Voilà, c'est ça, merci Gallimard ! En plus d'être immonde, elle est dangereuse. Et pas seulement pour son entourage, mais aussi pour les lecteurs et pour la littérature. Lire innocemment un roman d'Angot en pensant qu'il s'agit de littérature, c'est dangereux pour les vrais écrivains.

Benjamin Berton, critique littéraire, écrivait sur Fluctuat.net que Le marché des amants était son meilleur livre, mais aussi le livre « le plus ridicule que vous pourrez jamais lire si vous aimez, disons, la littérature d'ambition ».

 

Bref, vous l'aurez compris, Angot est la personne écrivant des livres (non, désolé, mais « écrivain », ni même « auteur », je peux pas...) que je déteste le plus, devant Houellebecq et Lévy (Lévy, il s'est tapé Mylène Farmer, et ça, je peux pas lui pardonner).
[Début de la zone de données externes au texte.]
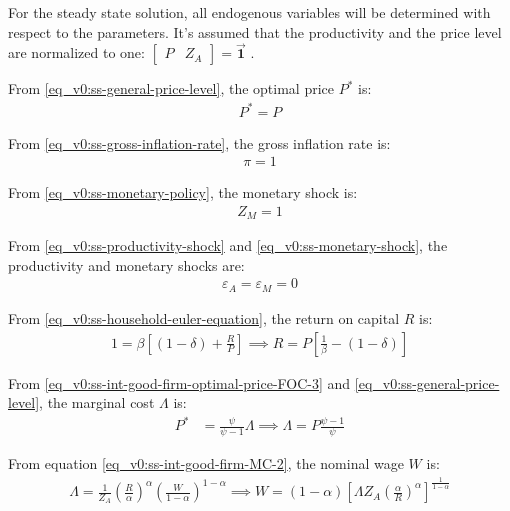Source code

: \documentclass[
thesis.tex
]{subfiles}
\begin{document}
	
	For the steady state solution, all endogenous variables will be determined with respect to the parameters. It's assumed that the productivity and the price level are normalized to one: $\left[ \begin{smallmatrix} P & Z_A \end{smallmatrix} \right] = \vec{\bm{1}}$ \footnotemark{}. 
	
	From \ref{eq_v0:ss-general-price-level}, the optimal price $P^\ast$ is:
	\begin{align}
		P^\ast = P
	\end{align}
	
	From \ref{eq_v0:ss-gross-inflation-rate}, the gross inflation rate is:
	\begin{align}
		\pi = 1
	\end{align}
	
	From \ref{eq_v0:ss-monetary-policy}, the monetary shock is:
	\begin{align}
		Z_{M} = 1
	\end{align}
	
	From \ref{eq_v0:ss-productivity-shock} and \ref{eq_v0:ss-monetary-shock}, the productivity and monetary shocks are:
	\begin{align}
		\varepsilon_{A} = \varepsilon_{M} = 0
	\end{align}
	
	From \ref{eq_v0:ss-household-euler-equation}, the return on capital $R$ is:
	\begin{align}
		\label{eq_v0:ss-return-on-capital}
		1 = \beta \left[ (1-\delta) + \frac{R}{P} \right] \implies 
		R = P\left[ \frac{1}{\beta} - (1-\delta) \right]
	\end{align}
	
	From \ref{eq_v0:ss-int-good-firm-optimal-price-FOC-3} and \ref{eq_v0:ss-general-price-level}, the marginal cost $\Lambda$ is:
	\begin{align}
		\label{eq_v0:ss-marginal-cost}
		P^\ast &= \frac{\psi}{\psi-1} \Lambda \implies 
		\Lambda = P \frac{\psi-1}{\psi}
	\end{align}
	
	From equation \ref{eq_v0:ss-int-good-firm-MC-2}, the nominal wage $W$ is:
	\begin{align}
		\Lambda = \frac{1}{Z_{A}} \left( \frac{R}{\alpha} \right)^{\alpha} \left( \frac{W}{1-\alpha} \right)^{1-\alpha} \implies 
		W = (1-\alpha) \left[ \Lambda Z_{A} \left( \frac{\alpha}{R} \right)^{\alpha} \right]^\frac{1}{1-\alpha} 
		\label{eq_v0:ss-nominal-wage}
	\end{align}
	
\end{document}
Pas seulement pour sa gueule et son personnage de débile profonde (quiconque l'a déjà vue en vrai comprendra que cette expression n'est pas seulement une représentation exagérée de mes sentiments à son égard, mais la pure vérité), mais aussi pour ses livres, véritables crimes contre l'humanité et la littérature, avec lesquels elle abuse régulièrement des milliers de lecteurs.

Alors, ne vous faites pas avoir, ne reprenez pas de jambon. Lisez. De la littérature. De la vraie. Vraie littérature.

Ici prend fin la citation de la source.